Information shown |
----------

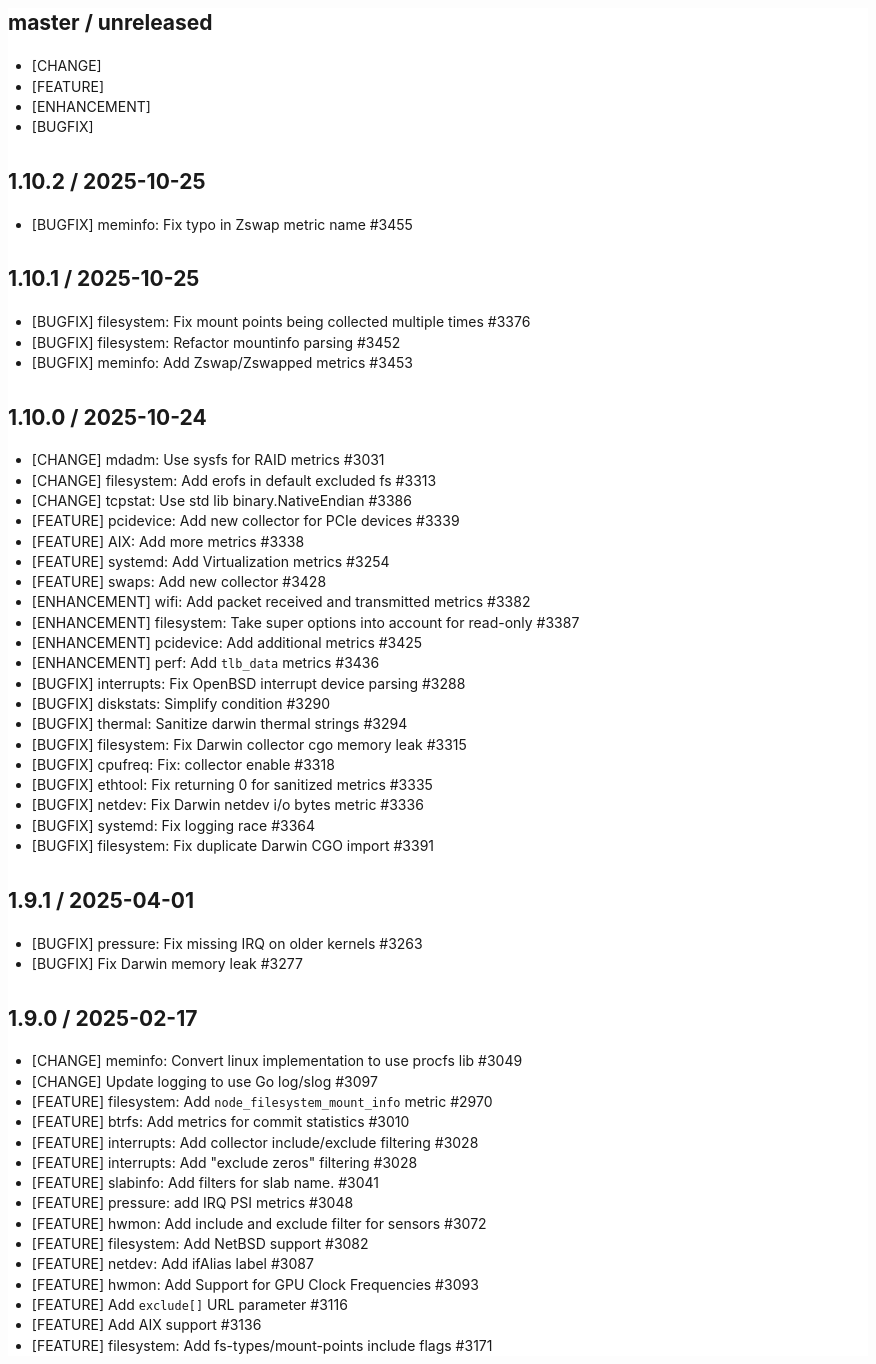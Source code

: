 ## master / unreleased

* [CHANGE]
* [FEATURE]
* [ENHANCEMENT]
* [BUGFIX]

## 1.10.2 / 2025-10-25

* [BUGFIX] meminfo: Fix typo in Zswap metric name #3455

## 1.10.1 / 2025-10-25

* [BUGFIX] filesystem: Fix mount points being collected multiple times #3376
* [BUGFIX] filesystem: Refactor mountinfo parsing #3452
* [BUGFIX] meminfo: Add Zswap/Zswapped metrics #3453

## 1.10.0 / 2025-10-24

* [CHANGE] mdadm: Use sysfs for RAID metrics #3031
* [CHANGE] filesystem: Add erofs in default excluded fs #3313
* [CHANGE] tcpstat: Use std lib binary.NativeEndian #3386
* [FEATURE] pcidevice: Add new collector for PCIe devices #3339
* [FEATURE] AIX: Add more metrics #3338
* [FEATURE] systemd: Add Virtualization metrics #3254
* [FEATURE] swaps: Add new collector #3428
* [ENHANCEMENT] wifi: Add packet received and transmitted metrics #3382
* [ENHANCEMENT] filesystem: Take super options into account for read-only #3387
* [ENHANCEMENT] pcidevice: Add additional metrics #3425
* [ENHANCEMENT] perf: Add `tlb_data` metrics #3436
* [BUGFIX] interrupts: Fix OpenBSD interrupt device parsing #3288
* [BUGFIX] diskstats: Simplify condition #3290
* [BUGFIX] thermal: Sanitize darwin thermal strings #3294
* [BUGFIX] filesystem: Fix Darwin collector cgo memory leak #3315
* [BUGFIX] cpufreq: Fix: collector enable #3318
* [BUGFIX] ethtool: Fix returning 0 for sanitized metrics #3335
* [BUGFIX] netdev: Fix Darwin netdev i/o bytes metric #3336
* [BUGFIX] systemd: Fix logging race #3364
* [BUGFIX] filesystem: Fix duplicate Darwin CGO import #3391

## 1.9.1 / 2025-04-01

* [BUGFIX] pressure: Fix missing IRQ on older kernels #3263
* [BUGFIX] Fix Darwin memory leak #3277

## 1.9.0 / 2025-02-17

* [CHANGE] meminfo: Convert linux implementation to use procfs lib #3049
* [CHANGE] Update logging to use Go log/slog #3097
* [FEATURE] filesystem: Add `node_filesystem_mount_info` metric #2970
* [FEATURE] btrfs: Add metrics for commit statistics #3010
* [FEATURE] interrupts: Add collector include/exclude filtering #3028
* [FEATURE] interrupts: Add "exclude zeros" filtering #3028
* [FEATURE] slabinfo: Add filters for slab name. #3041
* [FEATURE] pressure: add IRQ PSI metrics #3048
* [FEATURE] hwmon: Add include and exclude filter for sensors #3072
* [FEATURE] filesystem: Add NetBSD support #3082
* [FEATURE] netdev: Add ifAlias label #3087
* [FEATURE] hwmon: Add Support for GPU Clock Frequencies #3093
* [FEATURE] Add `exclude[]` URL parameter #3116
* [FEATURE] Add AIX support #3136
* [FEATURE] filesystem: Add fs-types/mount-points include flags #3171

----------

Instructions for the task |
All lines in the data above from the one with "lib binary.NativeEndian #3386" through the one with "device parsing #3288" must be repeated exactly, and no others.

Answer space |
* [CHANGE] tcpstat: Use std lib binary.NativeEndian #3386
* [FEATURE] pcidevice: Add new collector for PCIe devices #3339
* [FEATURE] AIX: Add more metrics #3338
* [FEATURE] systemd: Add Virtualization metrics #3254
* [FEATURE] swaps: Add new collector #3428
* [ENHANCEMENT] wifi: Add packet received and transmitted metrics #3382
* [ENHANCEMENT] filesystem: Take super options into account for read-only #3387
* [ENHANCEMENT] pcidevice: Add additional metrics #3425
* [ENHANCEMENT] perf: Add `tlb_data` metrics #3436
* [BUGFIX] interrupts: Fix OpenBSD interrupt device parsing #3288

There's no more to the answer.